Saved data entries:

>>>>

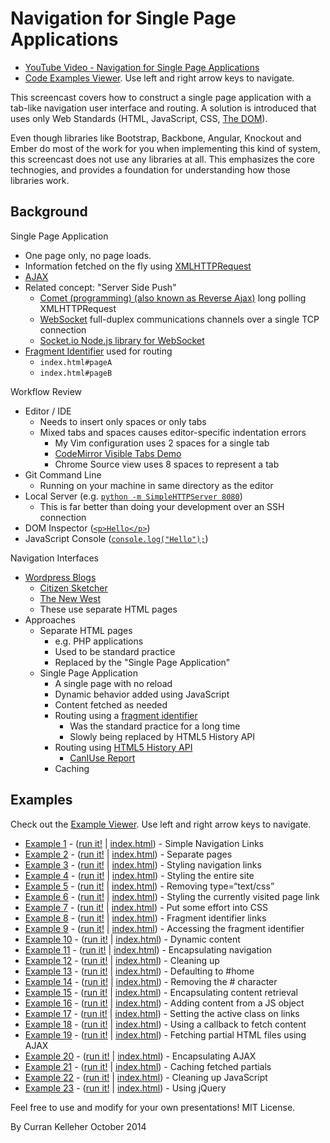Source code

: # Navigation for Single Page Applications

 * [YouTube Video - Navigation for Single Page Applications](https://www.youtube.com/watch?v=xN9QxPtK2LM&feature=youtu.be)
 * [Code Examples Viewer](http://curran.github.io/screencasts/navigation/examples/viewer/#/). Use left and right arrow keys to navigate.

This screencast covers how to construct a single page application with a tab-like navigation user interface and routing. A solution is introduced that uses only Web Standards (HTML, JavaScript, CSS, [The DOM](https://developer.mozilla.org/en-US/docs/Web/API/Document_Object_Model)).

Even though libraries like Bootstrap, Backbone, Angular, Knockout and Ember do most of the work for you when implementing this kind of system, this screencast does not use any libraries at all. This emphasizes the core technogies, and provides a foundation for understanding how those libraries work.

## Background

Single Page Application

 * One page only, no page loads.
 * Information fetched on the fly using [XMLHTTPRequest](https://developer.mozilla.org/en-US/docs/Web/API/XMLHttpRequest)
 * [AJAX](http://en.wikipedia.org/wiki/Ajax_(programming))
 * Related concept: "Server Side Push"
   * [Comet (programming) (also known as Reverse Ajax)](http://en.wikipedia.org/wiki/Comet_(programming)) long polling XMLHTTPRequest
   * [WebSocket](http://en.wikipedia.org/wiki/WebSocket) full-duplex communications channels over a single TCP connection
   * [Socket.io Node.js library for WebSocket](http://socket.io/)
 * [Fragment Identifier](http://en.wikipedia.org/wiki/Fragment_identifier) used for routing
   * `index.html#pageA`
   * `index.html#pageB`

Workflow Review

 * Editor / IDE
   * Needs to insert only spaces or only tabs
   * Mixed tabs and spaces causes editor-specific indentation errors
     * My Vim configuration uses 2 spaces for a single tab
     * [CodeMirror Visible Tabs Demo](http://codemirror.net/demo/visibletabs.html)
     * Chrome Source view uses 8 spaces to represent a tab
 * Git Command Line
   * Running on your machine in same directory as the editor
 * Local Server (e.g. [`python -m SimpleHTTPServer 8080`](http://www.pythonforbeginners.com/modules-in-python/how-to-use-simplehttpserver/))
   * This is far better than doing your development over an SSH connection
 * DOM Inspector ([`<p>Hello</p>`](http://jsbin.com/nuduzahoga/1/edit))
 * JavaScript Console ([`console.log("Hello");`](http://jsbin.com/luxiqonefa/1/edit))

Navigation Interfaces

 * [Wordpress Blogs](https://wordpress.com/fresh/)
   * [Citizen Sketcher](http://citizensketcher.wordpress.com/2014/10/23/in-which-holmes-creates-a-painting-in-the-rain-or-the-case-of-the-vanishing-castle/)
   * [The New West](http://thewpsa.wordpress.com/)
   * These use separate HTML pages
 * Approaches
   * Separate HTML pages
     * e.g. PHP applications
     * Used to be standard practice
     * Replaced by the "Single Page Application"
   * Single Page Application
     * A single page with no reload
     * Dynamic behavior added using JavaScript
     * Content fetched as needed
     * Routing using a [fragment identifier](http://en.wikipedia.org/wiki/Fragment_identifier)
       * Was the standard practice for a long time
       * Slowly being replaced by HTML5 History API
     * Routing using [HTML5 History API](http://diveintohtml5.info/history.html)
       * [CanIUse Report](http://caniuse.com/#search=history)
     * Caching

## Examples

Check out the [Example Viewer](http://curran.github.io/screencasts/navigation/examples/viewer/#/). Use left and right arrow keys to navigate.

 * [Example 1](https://github.com/curran/screencasts/tree/gh-pages/navigation/examples/code/snapshot01) - ([run it!](http://curran.github.io/screencasts/navigation/examples/code/snapshot01) | [index.html](https://github.com/curran/screencasts/tree/gh-pages/navigation/examples/code/snapshot01/index.html)) - Simple Navigation Links
 * [Example 2](https://github.com/curran/screencasts/tree/gh-pages/navigation/examples/code/snapshot02) - ([run it!](http://curran.github.io/screencasts/navigation/examples/code/snapshot02) | [index.html](https://github.com/curran/screencasts/tree/gh-pages/navigation/examples/code/snapshot02/index.html)) - Separate pages
 * [Example 3](https://github.com/curran/screencasts/tree/gh-pages/navigation/examples/code/snapshot03) - ([run it!](http://curran.github.io/screencasts/navigation/examples/code/snapshot03) | [index.html](https://github.com/curran/screencasts/tree/gh-pages/navigation/examples/code/snapshot03/index.html)) - Styling navigation links
 * [Example 4](https://github.com/curran/screencasts/tree/gh-pages/navigation/examples/code/snapshot04) - ([run it!](http://curran.github.io/screencasts/navigation/examples/code/snapshot04) | [index.html](https://github.com/curran/screencasts/tree/gh-pages/navigation/examples/code/snapshot04/index.html)) - Styling the entire site
 * [Example 5](https://github.com/curran/screencasts/tree/gh-pages/navigation/examples/code/snapshot05) - ([run it!](http://curran.github.io/screencasts/navigation/examples/code/snapshot05) | [index.html](https://github.com/curran/screencasts/tree/gh-pages/navigation/examples/code/snapshot05/index.html)) - Removing type=“text/css”
 * [Example 6](https://github.com/curran/screencasts/tree/gh-pages/navigation/examples/code/snapshot06) - ([run it!](http://curran.github.io/screencasts/navigation/examples/code/snapshot06) | [index.html](https://github.com/curran/screencasts/tree/gh-pages/navigation/examples/code/snapshot06/index.html)) - Styling the currently visited page link
 * [Example 7](https://github.com/curran/screencasts/tree/gh-pages/navigation/examples/code/snapshot07) - ([run it!](http://curran.github.io/screencasts/navigation/examples/code/snapshot07) | [index.html](https://github.com/curran/screencasts/tree/gh-pages/navigation/examples/code/snapshot07/index.html)) - Put some effort into CSS
 * [Example 8](https://github.com/curran/screencasts/tree/gh-pages/navigation/examples/code/snapshot08) - ([run it!](http://curran.github.io/screencasts/navigation/examples/code/snapshot08) | [index.html](https://github.com/curran/screencasts/tree/gh-pages/navigation/examples/code/snapshot08/index.html)) - Fragment identifier links
 * [Example 9](https://github.com/curran/screencasts/tree/gh-pages/navigation/examples/code/snapshot09) - ([run it!](http://curran.github.io/screencasts/navigation/examples/code/snapshot09) | [index.html](https://github.com/curran/screencasts/tree/gh-pages/navigation/examples/code/snapshot09/index.html)) - Accessing the fragment identifier
 * [Example 10](https://github.com/curran/screencasts/tree/gh-pages/navigation/examples/code/snapshot10) - ([run it!](http://curran.github.io/screencasts/navigation/examples/code/snapshot10) | [index.html](https://github.com/curran/screencasts/tree/gh-pages/navigation/examples/code/snapshot10/index.html)) - Dynamic content
 * [Example 11](https://github.com/curran/screencasts/tree/gh-pages/navigation/examples/code/snapshot11) - ([run it!](http://curran.github.io/screencasts/navigation/examples/code/snapshot11) | [index.html](https://github.com/curran/screencasts/tree/gh-pages/navigation/examples/code/snapshot11/index.html)) - Encapsulating navigation
 * [Example 12](https://github.com/curran/screencasts/tree/gh-pages/navigation/examples/code/snapshot12) - ([run it!](http://curran.github.io/screencasts/navigation/examples/code/snapshot12) | [index.html](https://github.com/curran/screencasts/tree/gh-pages/navigation/examples/code/snapshot12/index.html)) - Cleaning up
 * [Example 13](https://github.com/curran/screencasts/tree/gh-pages/navigation/examples/code/snapshot13) - ([run it!](http://curran.github.io/screencasts/navigation/examples/code/snapshot13) | [index.html](https://github.com/curran/screencasts/tree/gh-pages/navigation/examples/code/snapshot13/index.html)) - Defaulting to #home
 * [Example 14](https://github.com/curran/screencasts/tree/gh-pages/navigation/examples/code/snapshot14) - ([run it!](http://curran.github.io/screencasts/navigation/examples/code/snapshot14) | [index.html](https://github.com/curran/screencasts/tree/gh-pages/navigation/examples/code/snapshot14/index.html)) - Removing the # character
 * [Example 15](https://github.com/curran/screencasts/tree/gh-pages/navigation/examples/code/snapshot15) - ([run it!](http://curran.github.io/screencasts/navigation/examples/code/snapshot15) | [index.html](https://github.com/curran/screencasts/tree/gh-pages/navigation/examples/code/snapshot15/index.html)) - Encapsulating content retrieval
 * [Example 16](https://github.com/curran/screencasts/tree/gh-pages/navigation/examples/code/snapshot16) - ([run it!](http://curran.github.io/screencasts/navigation/examples/code/snapshot16) | [index.html](https://github.com/curran/screencasts/tree/gh-pages/navigation/examples/code/snapshot16/index.html)) - Adding content from a JS object
 * [Example 17](https://github.com/curran/screencasts/tree/gh-pages/navigation/examples/code/snapshot17) - ([run it!](http://curran.github.io/screencasts/navigation/examples/code/snapshot17) | [index.html](https://github.com/curran/screencasts/tree/gh-pages/navigation/examples/code/snapshot17/index.html)) - Setting the active class on links
 * [Example 18](https://github.com/curran/screencasts/tree/gh-pages/navigation/examples/code/snapshot18) - ([run it!](http://curran.github.io/screencasts/navigation/examples/code/snapshot18) | [index.html](https://github.com/curran/screencasts/tree/gh-pages/navigation/examples/code/snapshot18/index.html)) - Using a callback to fetch content
 * [Example 19](https://github.com/curran/screencasts/tree/gh-pages/navigation/examples/code/snapshot19) - ([run it!](http://curran.github.io/screencasts/navigation/examples/code/snapshot19) | [index.html](https://github.com/curran/screencasts/tree/gh-pages/navigation/examples/code/snapshot19/index.html)) - Fetching partial HTML files using AJAX
 * [Example 20](https://github.com/curran/screencasts/tree/gh-pages/navigation/examples/code/snapshot20) - ([run it!](http://curran.github.io/screencasts/navigation/examples/code/snapshot20) | [index.html](https://github.com/curran/screencasts/tree/gh-pages/navigation/examples/code/snapshot20/index.html)) - Encapsulating AJAX
 * [Example 21](https://github.com/curran/screencasts/tree/gh-pages/navigation/examples/code/snapshot21) - ([run it!](http://curran.github.io/screencasts/navigation/examples/code/snapshot21) | [index.html](https://github.com/curran/screencasts/tree/gh-pages/navigation/examples/code/snapshot21/index.html)) - Caching fetched partials
 * [Example 22](https://github.com/curran/screencasts/tree/gh-pages/navigation/examples/code/snapshot22) - ([run it!](http://curran.github.io/screencasts/navigation/examples/code/snapshot22) | [index.html](https://github.com/curran/screencasts/tree/gh-pages/navigation/examples/code/snapshot22/index.html)) - Cleaning up JavaScript
 * [Example 23](https://github.com/curran/screencasts/tree/gh-pages/navigation/examples/code/snapshot23) - ([run it!](http://curran.github.io/screencasts/navigation/examples/code/snapshot23) | [index.html](https://github.com/curran/screencasts/tree/gh-pages/navigation/examples/code/snapshot23/index.html)) - Using jQuery

Feel free to use and modify for your own presentations! MIT License.

By Curran Kelleher October 2014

<<<<

Problem details: Reproduce exactly the entries above, limited to the lines from the one with "- Encapsulating AJAX" through the one with "Caching fetched partials", both included.

Solved problem:
 * [Example 20](https://github.com/curran/screencasts/tree/gh-pages/navigation/examples/code/snapshot20) - ([run it!](http://curran.github.io/screencasts/navigation/examples/code/snapshot20) | [index.html](https://github.com/curran/screencasts/tree/gh-pages/navigation/examples/code/snapshot20/index.html)) - Encapsulating AJAX
 * [Example 21](https://github.com/curran/screencasts/tree/gh-pages/navigation/examples/code/snapshot21) - ([run it!](http://curran.github.io/screencasts/navigation/examples/code/snapshot21) | [index.html](https://github.com/curran/screencasts/tree/gh-pages/navigation/examples/code/snapshot21/index.html)) - Caching fetched partials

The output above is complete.